Liberal Democracy

Liberal Democracy
The Free State

Wednesday, September 21, 2011

Mike Gardner: CBS Evening News With Walter Cronkite- 'President Richard Nixon Enlists Governor's Aid In The War on Drugs (1971)'

Source:Mike Gardner- The CBS Evening News, covering President Richard M. Nixon and his failed War on Drugs, in 1971.

"Nixon enlists Governor's aid in the war on drugs. Nixon's psychedelic film experiment." 

From Mike Gardner 

I'm not sure about the exact year of this newscast, but I believe it's 1971. 

President Nixon actually seemed to have some good ideas up front when he launched the fake War on Drugs in 1971. Programs designed that were about prevention and treatment. Teaching students the dangers of using narcotics and get drug addicts into treatment instead of jail. 

Now, had President Nixon actually followed through on those policy's in his five and a half years as President, maybe the so-called War on Drugs wouldn't be the failure and joke that it is today. Where if anything narcotics are more available forty years later than they were then. And where we now have 2M people in prison today, the largest prison population in the world. And we only represent about 6% of the world's population, both China and India have four times as many people as we do and we have more prison inmates than they do. 

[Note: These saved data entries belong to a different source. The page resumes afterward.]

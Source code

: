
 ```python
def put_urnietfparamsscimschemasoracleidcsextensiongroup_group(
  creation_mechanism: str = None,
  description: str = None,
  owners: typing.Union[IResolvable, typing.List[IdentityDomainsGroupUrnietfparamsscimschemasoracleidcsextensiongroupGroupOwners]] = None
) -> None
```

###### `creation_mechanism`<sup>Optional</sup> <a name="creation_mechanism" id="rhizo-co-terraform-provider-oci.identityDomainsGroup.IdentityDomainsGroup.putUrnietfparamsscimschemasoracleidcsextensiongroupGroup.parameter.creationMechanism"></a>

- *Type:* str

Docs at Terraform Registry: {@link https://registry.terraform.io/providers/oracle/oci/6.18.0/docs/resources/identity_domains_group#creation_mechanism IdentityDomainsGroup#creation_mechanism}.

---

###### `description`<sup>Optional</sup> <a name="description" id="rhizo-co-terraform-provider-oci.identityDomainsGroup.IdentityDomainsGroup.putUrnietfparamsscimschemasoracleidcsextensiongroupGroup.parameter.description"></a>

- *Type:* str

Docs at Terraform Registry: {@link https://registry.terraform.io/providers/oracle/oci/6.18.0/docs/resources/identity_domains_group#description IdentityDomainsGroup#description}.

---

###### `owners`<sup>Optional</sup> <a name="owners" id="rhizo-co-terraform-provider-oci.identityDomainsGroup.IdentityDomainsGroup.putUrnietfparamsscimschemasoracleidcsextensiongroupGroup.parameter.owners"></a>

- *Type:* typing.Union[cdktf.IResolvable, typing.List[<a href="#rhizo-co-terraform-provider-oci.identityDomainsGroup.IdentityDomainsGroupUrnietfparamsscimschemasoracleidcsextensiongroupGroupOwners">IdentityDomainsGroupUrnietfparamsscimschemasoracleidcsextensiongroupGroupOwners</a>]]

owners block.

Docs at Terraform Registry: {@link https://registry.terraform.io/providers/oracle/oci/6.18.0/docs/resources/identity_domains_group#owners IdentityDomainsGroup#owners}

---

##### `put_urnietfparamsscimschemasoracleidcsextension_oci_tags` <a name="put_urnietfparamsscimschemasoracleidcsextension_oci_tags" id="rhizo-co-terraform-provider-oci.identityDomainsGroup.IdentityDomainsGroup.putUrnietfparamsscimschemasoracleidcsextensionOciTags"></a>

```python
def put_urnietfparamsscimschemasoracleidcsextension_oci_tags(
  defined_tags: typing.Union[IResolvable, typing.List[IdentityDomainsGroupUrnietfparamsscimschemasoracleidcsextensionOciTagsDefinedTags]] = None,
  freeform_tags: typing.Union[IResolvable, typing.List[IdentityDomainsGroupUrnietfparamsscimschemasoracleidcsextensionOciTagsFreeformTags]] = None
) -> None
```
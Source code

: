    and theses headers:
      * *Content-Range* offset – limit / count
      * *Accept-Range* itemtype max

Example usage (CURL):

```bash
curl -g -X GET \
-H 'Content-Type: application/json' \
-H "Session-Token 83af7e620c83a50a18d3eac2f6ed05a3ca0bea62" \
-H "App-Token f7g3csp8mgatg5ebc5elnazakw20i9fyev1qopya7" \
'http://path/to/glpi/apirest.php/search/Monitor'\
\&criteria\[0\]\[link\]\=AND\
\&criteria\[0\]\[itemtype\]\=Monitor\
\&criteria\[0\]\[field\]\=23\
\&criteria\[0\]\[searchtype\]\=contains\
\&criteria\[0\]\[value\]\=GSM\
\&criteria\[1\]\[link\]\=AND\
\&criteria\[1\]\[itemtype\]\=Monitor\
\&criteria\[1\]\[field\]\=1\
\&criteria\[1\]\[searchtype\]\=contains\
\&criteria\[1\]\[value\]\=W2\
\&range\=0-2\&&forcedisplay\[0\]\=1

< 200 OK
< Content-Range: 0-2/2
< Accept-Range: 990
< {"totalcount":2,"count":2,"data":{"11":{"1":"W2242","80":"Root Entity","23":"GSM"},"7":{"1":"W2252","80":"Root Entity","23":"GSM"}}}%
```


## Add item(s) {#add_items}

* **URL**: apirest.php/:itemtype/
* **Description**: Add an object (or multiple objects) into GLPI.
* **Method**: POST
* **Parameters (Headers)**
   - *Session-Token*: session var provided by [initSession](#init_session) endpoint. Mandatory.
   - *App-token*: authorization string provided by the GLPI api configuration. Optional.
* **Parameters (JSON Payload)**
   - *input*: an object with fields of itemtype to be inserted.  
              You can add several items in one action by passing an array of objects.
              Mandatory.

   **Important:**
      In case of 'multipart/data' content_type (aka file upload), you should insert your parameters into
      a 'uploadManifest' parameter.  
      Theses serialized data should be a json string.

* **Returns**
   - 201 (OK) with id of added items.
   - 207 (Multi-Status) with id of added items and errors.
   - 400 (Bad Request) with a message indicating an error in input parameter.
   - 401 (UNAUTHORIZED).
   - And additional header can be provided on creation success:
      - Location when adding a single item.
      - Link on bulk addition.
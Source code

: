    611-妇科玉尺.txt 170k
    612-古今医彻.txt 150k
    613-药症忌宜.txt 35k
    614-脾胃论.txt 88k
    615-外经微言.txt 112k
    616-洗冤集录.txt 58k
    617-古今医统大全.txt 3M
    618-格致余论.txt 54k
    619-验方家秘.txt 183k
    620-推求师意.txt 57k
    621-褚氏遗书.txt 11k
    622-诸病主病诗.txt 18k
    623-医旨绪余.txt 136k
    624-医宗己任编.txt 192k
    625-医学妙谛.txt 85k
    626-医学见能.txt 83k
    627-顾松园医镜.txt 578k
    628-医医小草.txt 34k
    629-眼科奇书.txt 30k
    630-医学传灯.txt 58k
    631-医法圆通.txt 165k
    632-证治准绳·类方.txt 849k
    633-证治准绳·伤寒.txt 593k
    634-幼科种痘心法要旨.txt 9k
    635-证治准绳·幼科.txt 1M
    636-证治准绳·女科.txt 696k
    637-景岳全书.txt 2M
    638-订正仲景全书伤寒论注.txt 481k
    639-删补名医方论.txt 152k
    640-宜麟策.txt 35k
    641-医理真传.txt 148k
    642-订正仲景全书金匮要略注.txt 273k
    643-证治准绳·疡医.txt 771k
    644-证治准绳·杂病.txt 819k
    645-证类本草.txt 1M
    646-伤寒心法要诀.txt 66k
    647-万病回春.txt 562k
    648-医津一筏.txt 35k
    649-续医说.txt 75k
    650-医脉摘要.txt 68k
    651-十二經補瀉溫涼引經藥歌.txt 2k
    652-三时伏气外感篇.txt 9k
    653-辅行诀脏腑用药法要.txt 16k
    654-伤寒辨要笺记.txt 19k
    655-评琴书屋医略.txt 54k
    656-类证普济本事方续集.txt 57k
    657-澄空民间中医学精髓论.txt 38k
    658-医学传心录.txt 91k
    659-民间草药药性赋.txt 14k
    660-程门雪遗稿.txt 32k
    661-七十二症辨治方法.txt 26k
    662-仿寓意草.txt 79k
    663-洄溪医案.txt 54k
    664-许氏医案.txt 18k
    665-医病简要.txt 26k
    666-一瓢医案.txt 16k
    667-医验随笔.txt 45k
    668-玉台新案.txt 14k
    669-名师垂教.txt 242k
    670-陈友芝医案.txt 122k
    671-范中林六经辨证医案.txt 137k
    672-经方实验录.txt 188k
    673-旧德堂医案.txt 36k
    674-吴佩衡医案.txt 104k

We have so many prison inmates, that we have overcrowded prisons and jails all across the country. Where hundreds of thousands of these people are in jail for using or possessing narcotics. You can actually go to prison or jail in America "The Land of the Free" for possession of narcotics. We now have drug addicts taking jail and prison cells that would normally be operated by violent offenders, people who belong in prison and belong there for a long time. 

Actually, one good thing about our overcrowded prisons and cells, is that some states like California (to use as an example) are now releasing non-violent offenders like drug addicts (to use as an example) shoplifters (would probably be another one) hopefully to halfway houses and drug rehab where they can get help for their issues. And help finding a job so they can be productive and saving that prison space for people who need to be there instead. California also has a debt and budget crisis as well. 

What we learned the last forty years in the fake War on Drugs or what we should've learned is how not to fight the War on Drugs. That it's not smart to treat drug dealers the same as drug addicts. Drug addicts are patients with a disease, called addiction they are not able to tell themselves that they've had enough cocaine. Or whatever they are addicted to, similar to obesity or alcoholism, 

Drug addicts should be treated like patients: send cocaine, heroin, and meth addicts to drug rehab instead of jail or prison and put them on what's called a three strikes policy to get them off of their addiction, not cure them, but get them off of whatever narcotics they are addicted to. 

Strike one, voluntary drug rehab. Strike two, involuntary drug rehab in jail. Strike three, jail time as well as more drug rehab in jail. And make them pay for all of their drug rehab as well. 

Drug dealers though should be treated like the criminals that they are because they prey off of addicts in order to make as much money from them as possible. Including blackmail and extortion and these people need to be in prison doing long sentences. And of course give them a shot at building their lives so they can get a legal job once they leave prison. 

The fake War on Drugs is about supply and demand like anything else in our economy. If people want something bad enough, there's going to be somebody to sell them what they want. So if drug dealers have less customers wanting their dope, meaning fewer drug addicts, they'll make less money.